JavaScript Array Concatenation

This is a daily Javascript challenge from the CodeShot archive. Practice your knowledge of Array Coercion and improve your technical interview readiness.

console.log([] + [])
A "undefined"
B 0
C ""
D NaN

Detailed Explanation

# Why [] + [] Doesn't Do What You Think It Does

If you've ever stared at a piece of JavaScript code and thought, "This makes zero sense," you aren't alone. JavaScript is famous (or infamous) for its quirky behavior, and one of the classic "gotcha" questions in technical interviews is:

console.log([] + []);

At first glance, a junior developer might think this is adding two arrays together. Maybe it returns a new empty array? Or perhaps an error?
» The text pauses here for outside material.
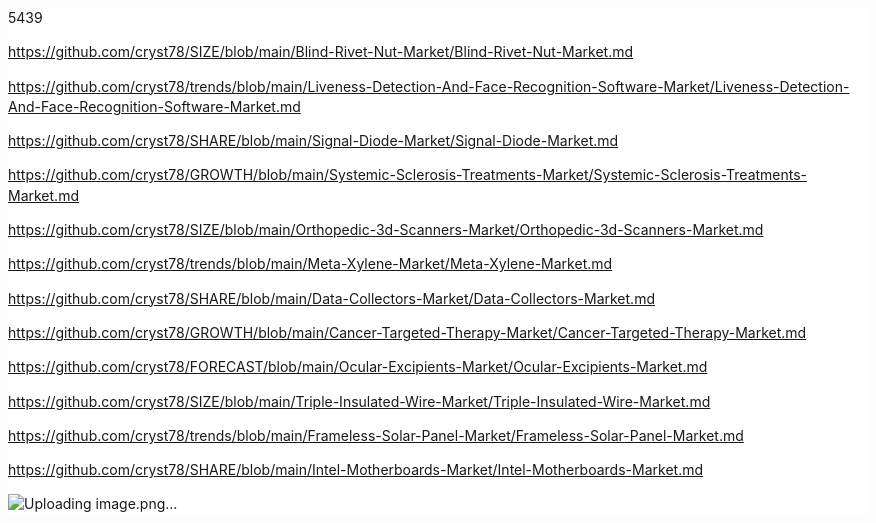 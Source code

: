 5439</p><p><a href="https://github.com/cryst78/SIZE/blob/main/Blind-Rivet-Nut-Market/Blind-Rivet-Nut-Market.md">https://github.com/cryst78/SIZE/blob/main/Blind-Rivet-Nut-Market/Blind-Rivet-Nut-Market.md</a></p><p><a href="https://github.com/cryst78/trends/blob/main/Liveness-Detection-And-Face-Recognition-Software-Market/Liveness-Detection-And-Face-Recognition-Software-Market.md">https://github.com/cryst78/trends/blob/main/Liveness-Detection-And-Face-Recognition-Software-Market/Liveness-Detection-And-Face-Recognition-Software-Market.md</a></p><p><a href="https://github.com/cryst78/SHARE/blob/main/Signal-Diode-Market/Signal-Diode-Market.md">https://github.com/cryst78/SHARE/blob/main/Signal-Diode-Market/Signal-Diode-Market.md</a></p><p><a href="https://github.com/cryst78/GROWTH/blob/main/Systemic-Sclerosis-Treatments-Market/Systemic-Sclerosis-Treatments-Market.md">https://github.com/cryst78/GROWTH/blob/main/Systemic-Sclerosis-Treatments-Market/Systemic-Sclerosis-Treatments-Market.md</a></p><p><a href="https://github.com/cryst78/SIZE/blob/main/Orthopedic-3d-Scanners-Market/Orthopedic-3d-Scanners-Market.md">https://github.com/cryst78/SIZE/blob/main/Orthopedic-3d-Scanners-Market/Orthopedic-3d-Scanners-Market.md</a></p><p><a href="https://github.com/cryst78/trends/blob/main/Meta-Xylene-Market/Meta-Xylene-Market.md">https://github.com/cryst78/trends/blob/main/Meta-Xylene-Market/Meta-Xylene-Market.md</a></p><p><a href="https://github.com/cryst78/SHARE/blob/main/Data-Collectors-Market/Data-Collectors-Market.md">https://github.com/cryst78/SHARE/blob/main/Data-Collectors-Market/Data-Collectors-Market.md</a></p><p><a href="https://github.com/cryst78/GROWTH/blob/main/Cancer-Targeted-Therapy-Market/Cancer-Targeted-Therapy-Market.md">https://github.com/cryst78/GROWTH/blob/main/Cancer-Targeted-Therapy-Market/Cancer-Targeted-Therapy-Market.md</a></p><p><a href="https://github.com/cryst78/FORECAST/blob/main/Ocular-Excipients-Market/Ocular-Excipients-Market.md">https://github.com/cryst78/FORECAST/blob/main/Ocular-Excipients-Market/Ocular-Excipients-Market.md</a></p><p><a href="https://github.com/cryst78/SIZE/blob/main/Triple-Insulated-Wire-Market/Triple-Insulated-Wire-Market.md">https://github.com/cryst78/SIZE/blob/main/Triple-Insulated-Wire-Market/Triple-Insulated-Wire-Market.md</a></p><p><a href="https://github.com/cryst78/trends/blob/main/Frameless-Solar-Panel-Market/Frameless-Solar-Panel-Market.md">https://github.com/cryst78/trends/blob/main/Frameless-Solar-Panel-Market/Frameless-Solar-Panel-Market.md</a></p><p><a href="https://github.com/cryst78/SHARE/blob/main/Intel-Motherboards-Market/Intel-Motherboards-Market.md">https://github.com/cryst78/SHARE/blob/main/Intel-Motherboards-Market/Intel-Motherboards-Market.md</a></p>
![Uploading image.png…]()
The actual answer is an empty string: "".

Wait, what?

Why This Question Matters

This isn't just a trivia question to trip you up in an interview. It touches on one of the most fundamental—and confusing—parts of the language: Type Coercion.

JavaScript is dynamically typed. When you use an operator like + on two different types (or even two objects), JS doesn't just give up. Instead, it tries to be "helpful" by converting those values into something it knows how to handle. This process is called coercion.

Understanding how this works is the difference between writing code that works by accident and writing code you actually control.

Understanding the Code

To understand why [] + [] results in an empty string, we have to look at how the + operator works.

In JavaScript, the + operator has two primary jobs:
1. Addition (if both operands are numbers).
2. Concatenation (if one or both operands are strings).

When you try to "add" two arrays, JavaScript realizes that arrays are objects. It can't mathematically add two objects, so it attempts to convert them into primitives.

Here is the internal step-by-step:

1. The Conversion: When the + operator sees an object (like an array), it calls an internal method called ToPrimitive. For arrays, this usually means calling the .toString() method.
2. The Array to String Rule: The .toString() method for an array joins its elements with commas.
- An array with values [1, 2] becomes "1,2".
- An empty array [] becomes an empty string "".
3. The Final Operation: Now the expression is no longer [] + []. It has been coerced into "" + "".
4. The Result: Adding two empty strings together gives you one empty string.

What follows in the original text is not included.